Carole marche d'un pas lent et assuré. C'est sa façon de marcher lorsqu'elle rumine. Elle voudrait se débarrasser de cette pulsion qui sans cesse l'amène à rechercher une nouvelle complicité amoureuse.

Avec les années les histoires se sont répétées sans grande surprise. Elle pourrait décrire, de son point de vue bien sûr, le scénario à venir ; Il est si prévisible que c'est à en pleurer.

Carole a reçu le virus d'amour à l'adolescence comme beaucoup d'entre nous, mais n'a jamais fabriquer d'anticorps. Depuis, quoi qu'il arrive, le désir de vivre un état amoureux, d'être en amour ne la quitte plus.

N'ayant trouvé autour d'elle aucune indication, ni aucun modèle, les symptômes se sont aggravés lorsqu'elle a plongé avec volupté dans la cité des rêves. Elle ne pouvait pas savoir que le rêve, comme le mirage raconte mais ne se laisse pas toucher.
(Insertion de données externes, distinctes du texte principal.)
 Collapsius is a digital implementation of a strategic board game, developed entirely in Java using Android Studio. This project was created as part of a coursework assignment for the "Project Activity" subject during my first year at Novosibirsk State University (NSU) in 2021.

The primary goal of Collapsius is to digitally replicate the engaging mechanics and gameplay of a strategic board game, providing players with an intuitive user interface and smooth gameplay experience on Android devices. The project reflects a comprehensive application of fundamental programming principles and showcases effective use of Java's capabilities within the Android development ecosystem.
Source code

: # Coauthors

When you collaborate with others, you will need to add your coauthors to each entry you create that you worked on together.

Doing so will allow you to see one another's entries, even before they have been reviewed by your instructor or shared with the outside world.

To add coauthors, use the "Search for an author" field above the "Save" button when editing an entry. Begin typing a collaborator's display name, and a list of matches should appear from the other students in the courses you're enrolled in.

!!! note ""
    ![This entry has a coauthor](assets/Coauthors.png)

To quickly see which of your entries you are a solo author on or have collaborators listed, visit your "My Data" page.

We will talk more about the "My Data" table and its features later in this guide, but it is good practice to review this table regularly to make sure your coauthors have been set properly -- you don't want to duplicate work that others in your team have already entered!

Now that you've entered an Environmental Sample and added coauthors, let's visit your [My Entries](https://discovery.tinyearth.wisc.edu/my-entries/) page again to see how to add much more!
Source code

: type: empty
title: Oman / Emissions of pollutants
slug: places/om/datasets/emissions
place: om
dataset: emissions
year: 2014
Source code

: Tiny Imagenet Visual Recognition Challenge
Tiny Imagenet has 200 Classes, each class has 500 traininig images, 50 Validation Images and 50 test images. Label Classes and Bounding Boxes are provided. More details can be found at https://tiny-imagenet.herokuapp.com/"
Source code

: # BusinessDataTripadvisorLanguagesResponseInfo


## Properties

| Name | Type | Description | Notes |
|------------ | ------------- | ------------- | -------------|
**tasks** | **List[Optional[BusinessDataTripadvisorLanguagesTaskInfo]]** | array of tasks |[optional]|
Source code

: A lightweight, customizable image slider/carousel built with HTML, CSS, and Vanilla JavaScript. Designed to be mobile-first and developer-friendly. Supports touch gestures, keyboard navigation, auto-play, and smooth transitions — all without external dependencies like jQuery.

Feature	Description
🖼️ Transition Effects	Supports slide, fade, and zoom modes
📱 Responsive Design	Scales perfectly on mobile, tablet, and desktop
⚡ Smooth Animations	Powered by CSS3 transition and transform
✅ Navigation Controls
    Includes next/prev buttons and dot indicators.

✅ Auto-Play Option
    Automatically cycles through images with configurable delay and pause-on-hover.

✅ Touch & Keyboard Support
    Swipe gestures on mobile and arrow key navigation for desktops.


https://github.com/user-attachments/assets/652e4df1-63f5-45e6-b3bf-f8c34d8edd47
Aujourd’hui elle sait que le mal est incurable, son épuisement la pousse quelquefois à convoquer la raison mais en vain, le rêve gagne toujours. C'est comme un petit sifflement   qu'elle sent dans son dos et qui lui dit : « eh ! Retournes toi, regardes derrière toi, il y a quelqu'un qui te tend la main ! D'extraordinaires émotions à vivre t'attendent peut-être.

Allez encore une fois ! »

Alors lorsque le crépuscule viendra, et en pleine nuit dans le bois avec l'autre truc qui siffle, elle écoutera une fois encore son désir. La conscience nue de tout rumination ou injonction contradictoire ne sera plus un frein.

Il est inutile de refuser toute expérience ou histoire, même si on croit en connaître l'issue.

Quoiqu'il arrive, elle sera unique et la surprise au rendez-vous.